Q: Does Rehda think there is a need to look into possible strategies to attract more foreign buyers?
Chan: There are certain projects that will have a higher demand for foreign buyers. However, most of them who stay here do not buy property as they find that the rental is so low. Then, there is the Penang diasphora. Malaysians who probably are not going to stay in Penang may want to invest in Penang because of confidence.

It is a two-edge sword to go out and encourage more foreigners buying property. That would create additional demand but cause a backlash when property prices go up, as you’re not catering to the local market first. People are already blaming developers for marketing high-end properties overseas.

Q: How can the local infrastructure support further development in Penang to meet demands?
Ooi: Plans for a monorail and the Penang Outer Ring Road (PORR) which were earlier conceived should be revived. Taxis should be made more pleasant and regulated. By having a more efficient public transport, people will not drive and this will relieve congestion.

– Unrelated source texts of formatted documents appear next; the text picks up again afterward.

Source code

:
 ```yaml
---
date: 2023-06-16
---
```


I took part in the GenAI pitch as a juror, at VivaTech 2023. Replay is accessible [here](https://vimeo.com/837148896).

Chan: If you want to remove congestion, you have to make it expensive to drive to reduce traffic congestion. Only then can you improve public transport. The cheapest, fastest and most convenient system is the tram, as you don’t need purpose-built stations.

The existing road system can determine the routes, so you don’t need to create something new. The bus system can run concurrently for longer distances but within greater George Town, the tram system can run on certain roads. But we need legislations for that.